Center for Individual Freedom, Inc. v. Tennant, No. 11-1952 and 11-1993

Decided: January 18, 2013

Center for Individual Freedom (CFIF) and West Virginians for Life (WVFL), both organizations that engage in election-related speech, and a West Virginian resident, Zane Lawhorn, who wants to receive WVFL’s communications, brought suit against West Virginia’s secretary of state, members of the West Virginia State Election Commission, and a class of West Virginia’s prosecuting attorneys. The suit alleged that West Virginia’s campaign finance statutes were constitutionally impermissible. The district court struck down some provisions, but upheld others. On appeal, the court affirmed in part, reversed in part, and remanded for further proceedings.
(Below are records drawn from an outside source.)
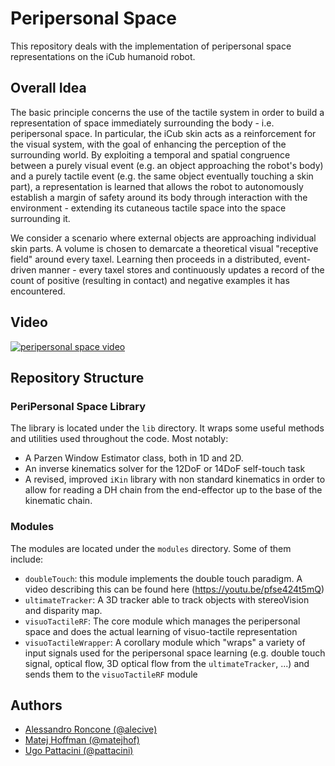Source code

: Peripersonal Space
=================

This repository deals with the implementation of peripersonal space representations on the iCub humanoid robot.

## Overall Idea

The basic principle concerns the use of the tactile system in order to build a representation of space immediately surrounding the body - i.e. peripersonal space. In particular, the iCub skin acts as a reinforcement for the visual system, with the goal of enhancing the perception of the surrounding world. By exploiting a temporal and spatial congruence between a purely visual event (e.g. an object approaching the robot's body) and a purely tactile event (e.g. the same object eventually touching a skin part), a representation is learned that allows the robot to autonomously establish a margin of safety around its body through interaction with the environment - extending its cutaneous tactile space into the space surrounding it.

We consider a scenario where external objects are approaching individual skin parts. A volume is chosen to demarcate a theoretical visual "receptive field" around every taxel. Learning then proceeds in a distributed, event-driven manner - every taxel stores and continuously updates a record of the count of positive (resulting in contact) and negative examples it has encountered.

## Video

[![peripersonal space video](http://img.youtube.com/vi/3IaXxNwC_7E/0.jpg)](http://www.youtube.com/watch?v=3IaXxNwC_7E)

## Repository Structure

### PeriPersonal Space Library

The library is located under the `lib` directory. It wraps some useful methods and utilities used throughout the code. Most notably:
 * A Parzen Window Estimator class, both in 1D and 2D.
 * An inverse kinematics solver for the 12DoF or 14DoF self-touch task
 * A revised, improved `iKin` library with non standard kinematics in order to allow for reading a DH chain from the end-effector up to the base of the kinematic chain.

### Modules

The modules are located under the `modules` directory. Some of them include:
 * `doubleTouch`: this module implements the double touch paradigm. A video describing this can be found here  (https://youtu.be/pfse424t5mQ)
 * `ultimateTracker`: A 3D tracker able to track objects with stereoVision and disparity map.
 * `visuoTactileRF`: The core module which manages the peripersonal space and does the actual learning of visuo-tactile representation
 * `visuoTactileWrapper`: A corollary module which "wraps" a variety of input signals used for the peripersonal space learning (e.g. double touch signal, optical flow, 3D optical flow from the `ultimateTracker`, ...) and sends them to the `visuoTactileRF` module

## Authors

 * [Alessandro Roncone (@alecive)](https://github.com/alecive)
 * [Matej Hoffman (@matejhof)](https://github.com/matejhof)
 * [Ugo Pattacini (@pattacini)](https://github.com/pattacini)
The appellate court first considered WVFL and Lawhorn’s contention that the district court erred in concluding that W.Va. Code § 3-8-1a(12)(C), which defines “expressly advocating” as “any communication that . . . [i]s susceptible of no reasonable interpretation other than as an appeal to vote for or against a specific candidate,” is unconstitutionally vague. The court found that the holding in The Real Truth About Abortion, Inc. v. FEC—specifying that “a court should find that an ad is the functional equivalent of express advocacy only if the ad is susceptible of no reasonable interpretation other than as an appeal to vote for or against a specific candidate—was controlling and thus held that subsection (C) of the statute was not unconstitutionally vague. The court also found that the subsection was not overbroad. As such, the court reversed the district court’s decision with respect to its conclusion that W.Va. Code § 3-8-1a(12)(C) is unconstitutional.
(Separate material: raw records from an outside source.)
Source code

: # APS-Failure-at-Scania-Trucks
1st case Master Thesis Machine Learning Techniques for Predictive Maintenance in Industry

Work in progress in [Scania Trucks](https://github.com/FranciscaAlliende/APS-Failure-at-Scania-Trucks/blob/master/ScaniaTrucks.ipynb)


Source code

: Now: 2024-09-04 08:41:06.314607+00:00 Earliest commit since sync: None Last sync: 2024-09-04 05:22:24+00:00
The court then considered CFIF’s contention that the district court erred in holding that the inclusion of periodicals in its definition of “electioneering communication” rendered the definition overbroad, and its decision to sever the statute’s reference to materials “published in any newspaper, magazine or other periodical.” The court agreed with CFIF’s argument, that even if the government could demonstrate a sufficiently important interest, the “legislature’s failure to empirically justify the statute’s application to periodicals renders it overbroad and prevents it from bearing a substantial relation to West Virginia’s stated interests.” As such, the court affirmed the district court’s decision to sever the statute’s reference to materials “published in any newspaper, magazine or other periodical.”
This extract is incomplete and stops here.